§ **EXERCISE DETAILS**: Return the lines below that contain the word "html".

[Plain-text document sources]
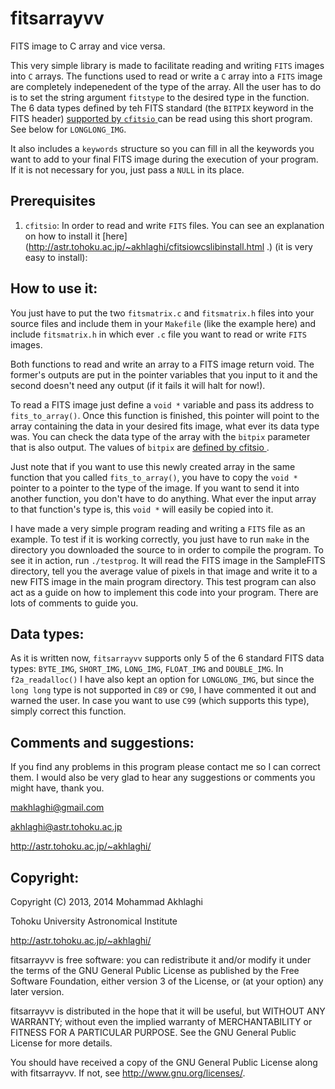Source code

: fitsarrayvv
===========

FITS image to C array and vice versa.

This very simple library is made to facilitate reading and writing
`FITS` images into `C` arrays. The functions used to read or write a
`C` array into a `FITS` image are completely indepenedent of the type
of the array. All the user has to do is to set the string argument
`fitstype` to the desired type in the function.  The 6 data types
defined by teh FITS standard (the `BITPIX` keyword in the FITS header)
[supported by `cfitsio`
](http://heasarc.gsfc.nasa.gov/docs/software/fitsio/c/c_user/node20.html)
can be read using this short program. See below for `LONGLONG_IMG`.

It also includes a `keywords` structure so you can fill in all the
keywords you want to add to your final FITS image during the execution
of your program. If it is not necessary for you, just pass a `NULL` in
its place.


Prerequisites
-------------

1. `cfitsio`: In order to read and write `FITS` files. You can see an
explanation on how to install it
[here](http://astr.tohoku.ac.jp/~akhlaghi/cfitsiowcslibinstall.html .)
(it is very easy to install):



How to use it:
--------------

You just have to put the two `fitsmatrix.c` and `fitsmatrix.h` files
into your source files and include them in your `Makefile` (like the
example here) and include `fitsmatrix.h` in which ever `.c` file you
want to read or write `FITS` images. 

Both functions to read and write an array to a FITS image return
void. The former's outputs are put in the pointer variables that you
input to it and the second doesn't need any output (if it fails it
will halt for now!).

To read a FITS image just define a `void *` variable and pass its
address to `fits_to_array()`. Once this function is finished, this
pointer will point to the array containing the data in your desired
fits image, what ever its data type was. You can check the data type
of the array with the `bitpix` parameter that is also output. The
values of `bitpix` are [defined by cfitsio
](http://heasarc.gsfc.nasa.gov/docs/software/fitsio/c/c_user/node20.html).

Just note that if you want to use this newly created array in the same
function that you called `fits_to_array()`, you have to copy the `void
*` pointer to a pointer to the type of the image. If you want to send
it into another function, you don't have to do anything. What ever the
input array to that function's type is, this `void *` will easily be
copied into it.

I have made a very simple program reading and writing a `FITS` file as
an example. To test if it is working correctly, you just have to run
`make` in the directory you downloaded the source to in order to
compile the program. To see it in action, run `./testprog`.  It will
read the FITS image in the SampleFITS directory, tell you the average
value of pixels in that image and write it to a new FITS image in the
main program directory. This test program can also act as a guide on
how to implement this code into your program. There are lots of
comments to guide you.


Data types:
-----------

As it is written now, `fitsarrayvv` supports only 5 of the 6 standard
FITS data types: `BYTE_IMG`, `SHORT_IMG`, `LONG_IMG`, `FLOAT_IMG` and
`DOUBLE_IMG`. In `f2a_readalloc()` I have also kept an option for
`LONGLONG_IMG`, but since the `long long` type is not supported in
`C89` or `C90`, I have commented it out and warned the user. In case
you want to use `C99` (which supports this type), simply correct this
function.


Comments and suggestions:
-------------------------
If you find any problems in this program please contact me so 
I can correct them. I would also be very glad to hear any 
suggestions or comments you might have, thank you.

makhlaghi@gmail.com 

akhlaghi@astr.tohoku.ac.jp

http://astr.tohoku.ac.jp/~akhlaghi/


Copyright:
----------
Copyright (C) 2013, 2014 Mohammad Akhlaghi

Tohoku University Astronomical Institute

http://astr.tohoku.ac.jp/~akhlaghi/

fitsarrayvv is free software: you can redistribute it and/or modify
it under the terms of the GNU General Public License as published by
the Free Software Foundation, either version 3 of the License, or
(at your option) any later version.

fitsarrayvv is distributed in the hope that it will be useful,
but WITHOUT ANY WARRANTY; without even the implied warranty of
MERCHANTABILITY or FITNESS FOR A PARTICULAR PURPOSE.  See the
GNU General Public License for more details.

You should have received a copy of the GNU General Public License
along with fitsarrayvv.  If not, see <http://www.gnu.org/licenses/>.

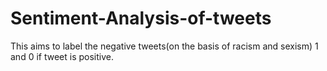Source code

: # Sentiment-Analysis-of-tweets
This aims to label the negative tweets(on the basis of racism and sexism) 1 and 0 if tweet is positive.
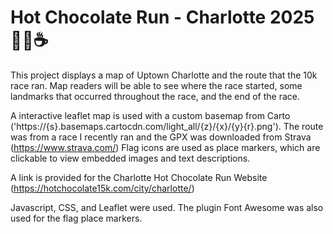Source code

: # Hot Chocolate Run - Charlotte 2025 🏃‍♂️☕️

This project displays a map of Uptown Charlotte and the route that the 10k race ran. 
Map readers will be able to see where the race started, some landmarks that occurred throughout the race, and the end of the race. 

A interactive leaflet map is used with a custom basemap from Carto ('https://{s}.basemaps.cartocdn.com/light_all/{z}/{x}/{y}{r}.png').
The route was from a race I recently ran and the GPX was downloaded from Strava (https://www.strava.com/)
Flag icons are used as place markers, which are clickable to view embedded images and text descriptions.

A link is provided for the Charlotte Hot Chocolate Run Website (https://hotchocolate15k.com/city/charlotte/)

Javascript, CSS, and Leaflet were used. The plugin Font Awesome was also used for the flag place markers.


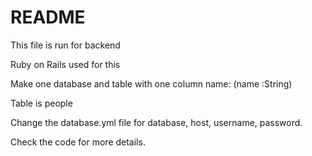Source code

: # README

This file is run for backend

Ruby on Rails used for this

Make one database and table with one column name: (name :String)

Table is people

Change the database.yml file for database, host, username, password.

Check the code for more details.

§ **FINAL ANSWER**:
](http://heasarc.gsfc.nasa.gov/docs/software/fitsio/c/c_user/node20.html)
[here](http://astr.tohoku.ac.jp/~akhlaghi/cfitsiowcslibinstall.html .)
](http://heasarc.gsfc.nasa.gov/docs/software/fitsio/c/c_user/node20.html).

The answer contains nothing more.